New with Cilk .... need a little help

black__edgar · ‎10-04-2013

Hi,

I have this application which according to Intel advisor should get about 3.5 of speedup using 4 threads.

Using OpenMP I was able to get only ~ 2.35 with 2 and 2.85 with 4 threads.

Now I am learning and applying Cilk to see if I can improve this performance. My compiler is icc (ICC) 14.0.0 20130728.

I am using only cilk_for (similar to what I did with openMP). Running the application with one processor I get the same performance with Cilk and openMP. However adding more processors hurts the Cilk performance big time.

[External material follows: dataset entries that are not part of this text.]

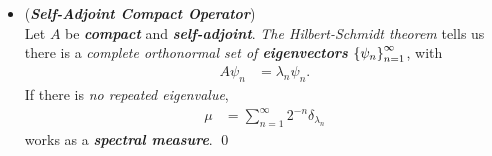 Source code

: \documentclass[11pt]{article}
\begin{document}
\begin{itemize}
\begin{example}
Suppose first that \emph{the eigenvalues are \textbf{distinct}}. The \emph{spectral measure} is just \emph{the sum of \textbf{Dirac measures}}, 
\begin{align}
\mu &= \sum_{i=1}^{n}\delta_{\lambda_i}, \label{eqn: spectral_measure_finite_dim}
\end{align}
and $L^2(\bR,\mu)$ is just $\bC^{n}$ since $f \in L^2$ is \emph{\textbf{determined}} by 
\begin{align*}
 \paren{f(\lambda_1) \xdotx{,} f(\lambda_n)}.
\end{align*}
Clearly, the function $\lambda f$ corresponds to the $n$-tuple $\paren{\lambda_1 f(\lambda_1) \xdotx{,} \lambda_n f(\lambda_n)}$, 
so $A$ is \emph{\textbf{multiplication}} by $\lambda$ on $L^2(\bR,\mu)$. 

If we take 
\begin{align*}
\bar{\mu} &= \sum_{i=1}^{n}a_i \delta_{\lambda_i},
\end{align*} with $a_1 \xdotx{,} a_n >0$, $A$ \emph{can also be represented as \textbf{multiplication} by $\lambda$ on $L^2(\bR, \bar{\mu})$}. 
Thus, we explicitly see \emph{the \textbf{nonuniqueness} of the \textbf{measure}} in this case. 

We can also see when \emph{\textbf{more than one measure is needed}}: 
\emph{one can represent a finite-dimensional self-adjoint operator as multiplication on $L^2(\bR,\mu)$ with \textbf{only one measure} \textbf{if and only if} $A$ has \textbf{no repeated eigenvalues}}. \qed
\end{example}

\item \begin{example}  (\emph{\textbf{Self-Adjoint Compact Operator}})\\
Let $A$ be \textbf{\emph{compact}} and \textbf{\emph{self-adjoint}}. \emph{The Hilbert-Schmidt theorem} tells us there is a \emph{complete orthonormal set of \textbf{eigenvectors}} $\left\{\psi_n\right\}_{n=1}^{\infty}$, with
\begin{align*}
A \psi_n &= \lambda_n \psi_n.
\end{align*}
If there is \emph{no repeated eigenvalue}, 
\begin{align}
\mu &= \sum_{n=1}^{\infty}2^{-n}\delta_{\lambda_n}  \label{eqn: spectral_measure_compact}
\end{align}
works as a \emph{\textbf{spectral measure}}. \qed
\end{example}


\end{itemize}
\end{document}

Below is the essential part of mi code. The parallel loops are inside the functions preM() and posM() functions which I also listed below.

Notice that both functions preM() and posM() are called form inside a double nested loop which are inside a while loop. Could that be the problem? too much overhead? I have being playing with #pragma cilk grainsize without luck.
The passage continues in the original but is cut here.